Personally, I enjoy the duplicity of letting my inner Beast get his "playtime" and still being able to have a loyal and sexy and attentive woman in my life to talk about such things as George R.R. Martin, or House, or cuddling in front of the fire.
I digress. It's the wine.
I am inclined to state the obvious, because I think in the heat of passion, of needs or wants fulfilled, of - to be frank - holes getting filled, both literally and figuratively, we are able to lose sight of a bigger picture, of goals, of things that we ought should be doing with our life.
I recently was contacted by a woman who I used to chat with. Strikingly attractive woman, make no mistake. I used to chat with a few, last year - but this one is not likely to read my blog.
Naturally, I told Slut of this contact, and we spent a few minutes talking about it. I spoke mildly favorably of the woman, because I am a gentleman, and I did not see the purpose of calling the girl a psychotic wanton whore (I am no fool. It would reflect poorly on myself if I was chatting some crazy bitch up a year ago, eh?)
Slut's response, as modest as she is, was that she was still quite a catch, because she's loyal and loving - and I cut her off.
While my Slut *is* quite a catch, make no mistake, I did not settle for the girl who was most like to deal with my particular eccentricties.
I did not settle.
I do not settle.
While I am indeed a modest man with modest means living a terribly modest life, I possess a degree of self awareness and confidence that allows me access to very beautiful and capable and intelligent women. As arrogant as it sounds, this has been the case for most of my life. My status as a single man for however many years was a result of not accepting myself for who I am.
When you are self aware and in a position to - choose - as I am, it is my experience that most people choose the flavor of the day, the topic of the moment, or that which is the path of least resistance and most immediate satisfaction.
People, inherently, are self interested.
There was a time when that girl would have caused me to turn my head, to think of how badly I once wanted to fuck her - but ultimately, it could never be.
But, let's just say that you are surrounded with a myriad of choices - millions, even - because, in some ways, you are.
Slut continues to be my first choice for any number of reasons, some of them relatively shallow, like... she's fuckin' hot, yo.
Most of the women that I talked to were able, to some degree, to make me feel better about myself.
And that was good. Nice. Pleasant. Often arousing. Feeling sexy is good.
I think that's the easiest thing to appeal to, once mutual attraction is established.
The thing is, months later, I'm a better person, because of Slut. I've come to realizations about myself, and have modified my behavior (just a tad), to be more understanding, caring, open, gentle in some respect and utterly ravenous and/or cruel in others.

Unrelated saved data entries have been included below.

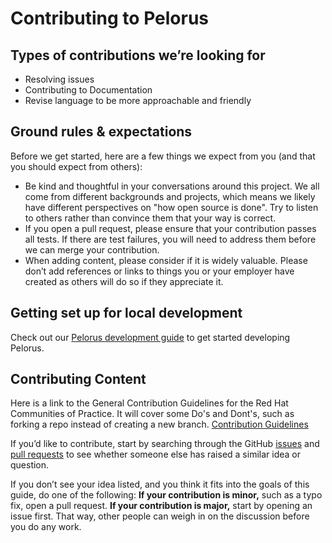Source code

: # Contributing to Pelorus

## Types of contributions we’re looking for

* Resolving issues
* Contributing to Documentation
* Revise language to be more approachable and friendly

## Ground rules & expectations

Before we get started, here are a few things we expect from you (and
that you should expect from others):

* Be kind and thoughtful in your conversations around this project. We
all come from different backgrounds and projects, which means we likely
have different perspectives on "how open source is done". Try to
listen to others rather than convince them that your way is correct.
* If you open a pull request, please ensure that your contribution
passes all tests. If there are test failures, you will need to address
them before we can merge your contribution.
* When adding content, please consider if it is widely valuable. Please
don’t add references or links to things you or your employer have
created as others will do so if they appreciate it.

## Getting set up for local development

Check out our [Pelorus development guide](https://pelorus.readthedocs.io/en/latest/Development/) to get started developing Pelorus.

## Contributing Content

Here is a link to the General Contribution Guidelines for the Red Hat Communities of Practice. It will cover some Do's and Dont's, such as forking a repo instead of creating a new branch.
[Contribution Guidelines](https://redhat-cop.github.io/contrib/)

If you’d like to contribute, start by searching through the GitHub
[issues](https://github.com/dora-metrics/pelorus/issues) and
[pull requests](https://github.com/dora-metrics/pelorus/pulls) to see
whether someone else has raised a similar idea or question.

If you don’t see your idea listed, and you think it fits into the goals
of this guide, do one of the following: **If your contribution is
minor,** such as a typo fix, open a pull request. **If your contribution
is major,** start by opening an issue first. That way, other people can weigh in on the discussion before you
do any work.

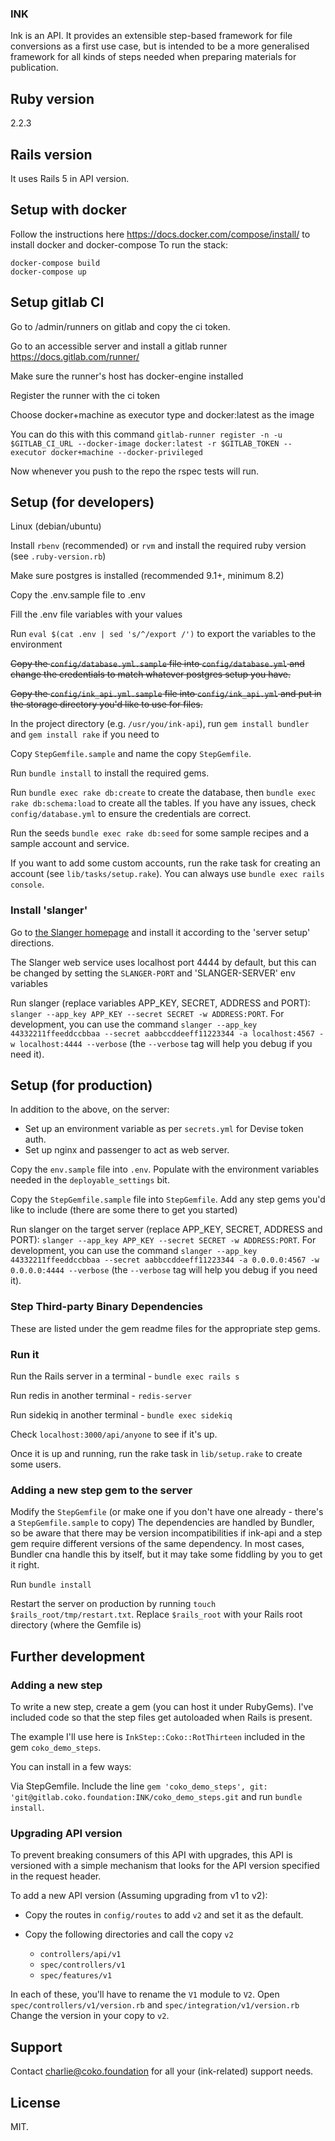 ### INK

Ink is an API. It provides an extensible step-based framework for file conversions as a first use case, but is intended to be a more generalised framework for all kinds of steps needed when preparing materials for publication.

## Ruby version

2.2.3

## Rails version

It uses Rails 5 in API version.

## Setup with docker
Follow the instructions here https://docs.docker.com/compose/install/ to install docker and docker-compose
To run the stack:

    docker-compose build
    docker-compose up

## Setup gitlab CI

Go to /admin/runners on gitlab and copy the ci token.

Go to an accessible server and install a gitlab runner https://docs.gitlab.com/runner/

Make sure the runner's host has docker-engine installed

Register the runner with the ci token

  Choose docker+machine as executor type and docker:latest as the image

  You can do this with this command
  `gitlab-runner register -n -u $GITLAB_CI_URL --docker-image docker:latest -r $GITLAB_TOKEN --executor docker+machine --docker-privileged`

Now whenever you push to the repo the rspec tests will run.


## Setup (for developers)

Linux (debian/ubuntu)

Install `rbenv` (recommended) or `rvm` and install the required ruby version (see `.ruby-version.rb`)

Make sure postgres is installed (recommended 9.1+, minimum 8.2)

Copy the .env.sample file to .env

Fill the .env file variables with your values

Run `eval $(cat .env | sed 's/^/export /')` to export the variables to the environment

~~Copy the `config/database.yml.sample` file into `config/database.yml` and change the credentials to match whatever postgres setup you have.~~

~~Copy the `config/ink_api.yml.sample` file into `config/ink_api.yml` and put in the storage directory you'd like to use for files.~~

In the project directory (e.g. `/usr/you/ink-api`), run `gem install bundler` and `gem install rake` if you need to

Copy `StepGemfile.sample` and name the copy `StepGemfile`.

Run `bundle install` to install the required gems.

Run `bundle exec rake db:create` to create the database, then `bundle exec rake db:schema:load` to create all the tables. If you have any issues, check `config/database.yml` to ensure the credentials are correct.

Run the seeds `bundle exec rake db:seed` for some sample recipes and a sample account and service.

If you want to add some custom accounts, run the rake task for creating an account (see `lib/tasks/setup.rake`). You can always use `bundle exec rails console`.

### Install 'slanger'

Go to [the Slanger homepage](https://github.com/stevegraham/slanger) and install it according to the 'server setup' directions.

The Slanger web service uses localhost port 4444 by default, but this can be changed by setting the `SLANGER-PORT` and 'SLANGER-SERVER' env variables

Run slanger (replace variables APP_KEY, SECRET, ADDRESS and PORT): `slanger --app_key APP_KEY --secret SECRET -w ADDRESS:PORT`. For development, you can use the command `slanger --app_key 44332211ffeeddccbbaa --secret aabbccddeeff11223344 -a localhost:4567 -w localhost:4444 --verbose` (the `--verbose` tag will help you debug if you need it).

## Setup (for production)

In addition to the above, on the server:

- Set up an environment variable as per `secrets.yml` for Devise token auth.
- Set up nginx and passenger to act as web server.

Copy the `env.sample` file into `.env`. Populate with the environment variables needed in the `deployable_settings` bit.

Copy the `StepGemfile.sample` file into `StepGemfile`. Add any step gems you'd like to include (there are some there to get you started)

Run slanger on the target server (replace APP_KEY, SECRET, ADDRESS and PORT): `slanger --app_key APP_KEY --secret SECRET -w ADDRESS:PORT`. For development, you can use the command `slanger --app_key 44332211ffeeddccbbaa --secret aabbccddeeff11223344 -a 0.0.0.0:4567 -w 0.0.0.0:4444 --verbose` (the `--verbose` tag will help you debug if you need it).

### Step Third-party Binary Dependencies

These are listed under the gem readme files for the appropriate step gems.

### Run it

Run the Rails server in a terminal - `bundle exec rails s`

Run redis in another terminal - `redis-server`

Run sidekiq in another terminal - `bundle exec sidekiq`

Check `localhost:3000/api/anyone` to see if it's up.

Once it is up and running, run the rake task in `lib/setup.rake` to create some users.

### Adding a new step gem to the server

Modify the `StepGemfile` (or make one if you don't have one already - there's a `StepGemfile.sample` to copy)
The dependencies are handled by Bundler, so be aware that there may be version incompatibilities if ink-api and a step gem require different versions of the same dependency. 
In most cases, Bundler cna handle this by itself, but it may take some fiddling by you to get it right.

Run `bundle install`

Restart the server on production by running `touch $rails_root/tmp/restart.txt`. Replace `$rails_root` with your Rails root directory (where the Gemfile is)

## Further development

### Adding a new step

To write a new step, create a gem (you can host it under RubyGems). I've included code so that the step files get autoloaded when Rails is present.

The example I'll use here is `InkStep::Coko::RotThirteen` included in the gem `coko_demo_steps`.

You can install in a few ways:

Via StepGemfile. Include the line `gem 'coko_demo_steps', git: 'git@gitlab.coko.foundation:INK/coko_demo_steps.git` and run `bundle install`.

### Upgrading API version

To prevent breaking consumers of this API with upgrades, this API is versioned with a simple mechanism that looks for the API version specified in the request header.

To add a new API version (Assuming upgrading from v1 to v2):

* Copy the routes in `config/routes` to add `v2` and set it as the default.

* Copy the following directories and call the copy `v2`
  * `controllers/api/v1`
  * `spec/controllers/v1`
  * `spec/features/v1`

In each of these, you'll have to rename the `V1` module to `V2`.
Open `spec/controllers/v1/version.rb` and `spec/integration/v1/version.rb` Change the version in your copy to `v2`.

## Support

Contact charlie@coko.foundation for all your (ink-related) support needs.

## License

MIT.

These are things that she brings out in me. Being with her - makes - me a better person.
I'm happier with who I am today than who I was 6 months ago, despite the changes in health, chance and circumstance.
I watch other couples, the ones who last, and the ones who shouldn't be together at all. I grieve for some, to be honest. Not out of some "Fox and the Grapes" notion of who someone should be with... I just notice that they're not ... BETTER... for having dedicated themselves to that relationship.
So, over a glass of red wine, and a giant massive wall of text, I've come to the conclusion that the advice I would give to those seeking love and finding sex, or vice versa (that happens, too), is that you should find someone
... who makes you a better person. Who helps you grow as a human being.
Because there's never going to be any shortage of someones to satisfy your immediate needs. Ever.
So, whatever. Ignore, dismiss, employ as suits you.
Thank you, Slut, for helping me - however unwittingly - become a better man, because of you.
Wednesday, January 27, 2010

Scholars and warriors, paupers and princes, all do offer limitations upon the measurable muck of meanings within the mind - there is knowledge, and there is the wisdom gained from experience.
I do not care. I possess no great quanity of either.
Yet...
I know people. I know women. I know a woman.
What once was mysterious - remains mysterious. I allow it. I enjoy it. I savor the intrigue, the curiousity, the feminine veils, willowy and silken sails floating above an ocean of life yet to live, reflected to near transparency by the sun, moon and stars.
Understanding the mysteries of the world makes them no less enjoyable; I would argue that the proper course is to remove the logic from your mind, and savor the sensation of the experience.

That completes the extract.